US reimposes naval blockade on Iran's ports, escalating conflict and economic pressure
The United States has reinstated a naval blockade on Iran's southern ports after a collapse of the June truce, cutting off oil exports and driving inflation in Iran.

The United States has reinforced its naval blockade on Iran's southern ports amid renewed military confrontation over the Strait of Hormuz. The blockade was first imposed in mid-April and lasted over nine weeks before being lifted in June under a Memorandum of Understanding (MoU) that reopened the strait. After recent tit-for-tat strikes, Washington rescinded oil and banking waivers issued under the MoU and prevented vessels linked to Iran from returning to port to load more Iranian crude. US Central Command (CENTCOM) redirected ships operating in the Strait of Hormuz and launched a strike to disable the Curacao-flagged supertanker Belma, allegedly transporting Iranian crude. Iran has also been accused of striking ships in the waterway, prompting US bombing of Iranian coastal areas.
Iranian parliament speaker Mohammad Bagher Ghalibaf stated that during the previous blockade, the country exported zero barrels of oil. Energy analyst Hamidreza Shokouhi told Al Jazeera that the new siege will remove at least 1.5 million barrels per day from the market, pushing oil prices to around $90 per barrel and pressuring global strategic reserves. Iran responded by trying to prevent other regional countries from exporting oil via the strait. Seven nights of strikes have broadened the conflict, with Kuwait and Bahrain heavily targeted by Iranian missiles and drones. The US has systematically hit civilian infrastructure in Iran, including bridges, tunnels, ports, power stations, and water plants. Some speculate this could prepare for a ground invasion of Iranian coastal regions. The Aq Tekeh railway bridge in Golestan province was among the first targets; it was quickly repaired.
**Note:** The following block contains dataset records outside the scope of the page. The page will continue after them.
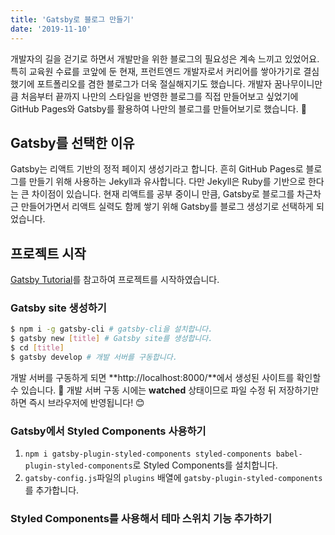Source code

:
 ```yaml
---
title: 'Gatsby로 블로그 만들기'
date: '2019-11-10'
---
```


개발자의 길을 걷기로 하면서 개발만을 위한 블로그의 필요성은 계속 느끼고 있었어요. 특히 교육원 수료를 코앞에 둔 현재, 프런트엔드 개발자로서 커리어를 쌓아가기로 결심했기에 포트폴리오를 겸한 블로그가 더욱 절실해지기도 했습니다. 개발자 꿈나무이니만큼 처음부터 끝까지 나만의 스타일을 반영한 블로그를 직접 만들어보고 싶었기에 GitHub Pages와 Gatsby를 활용하여 나만의 블로그를 만들어보기로 했습니다. 👏

## Gatsby를 선택한 이유

Gatsby는 리액트 기반의 정적 페이지 생성기라고 합니다. 흔히 GitHub Pages로 블로그를 만들기 위해 사용하는 Jekyll과 유사합니다. 다만 Jekyll은 Ruby를 기반으로 한다는 큰 차이점이 있습니다. 현재 리액트를 공부 중이니 만큼, Gatsby로 블로그를 차근차근 만들어가면서 리액트 실력도 함께 쌓기 위해 Gatsby를 블로그 생성기로 선택하게 되었습니다.

## 프로젝트 시작

[Gatsby Tutorial](https://www.gatsbyjs.org/tutorial/part-zero/)를 참고하여 프로젝트를 시작하였습니다.

### Gatsby site 생성하기

```bash
$ npm i -g gatsby-cli # gatsby-cli을 설치합니다.
$ gatsby new [title] # Gatsby site를 생성합니다.
$ cd [title]
$ gatsby develop # 개발 서버를 구동합니다.
```

개발 서버를 구동하게 되면 **http://localhost:8000/**에서 생성된 사이트를 확인할 수 있습니다. 👀 개발 서버 구동 시에는 **watched** 상태이므로 파일 수정 뒤 저장하기만 하면 즉시 브라우저에 반영됩니다! 😊

### Gatsby에서 Styled Components 사용하기

1. `npm i gatsby-plugin-styled-components styled-components babel-plugin-styled-components`로 Styled Components를 설치합니다.
2. `gatsby-config.js`파일의 `plugins` 배열에 `gatsby-plugin-styled-components`를 추가합니다.

### Styled Components를 사용해서 테마 스위치 기능 추가하기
The previous blockade had already driven inflation in Iran, with prices of staples like eggs, chicken, and cooking oil more than tripling year-on-year. A merchant at Tehran's Grand Bazaar reported inconsistent sales and uncertainty due to reliance on imported inventories. The Iranian rial hit an all-time low of over 1.93 million per US dollar, and the Tehran Stock Exchange main index lost 120,000 points (2.4%). Iran's armed forces have warned they will retaliate against any US strikes on civilian infrastructure by attacking similar targets in regional countries hosting US bases. Analyst Shokouhi warned that the conflict is broadening and could involve Houthi disruptions to shipping in the Bab al-Mandab strait.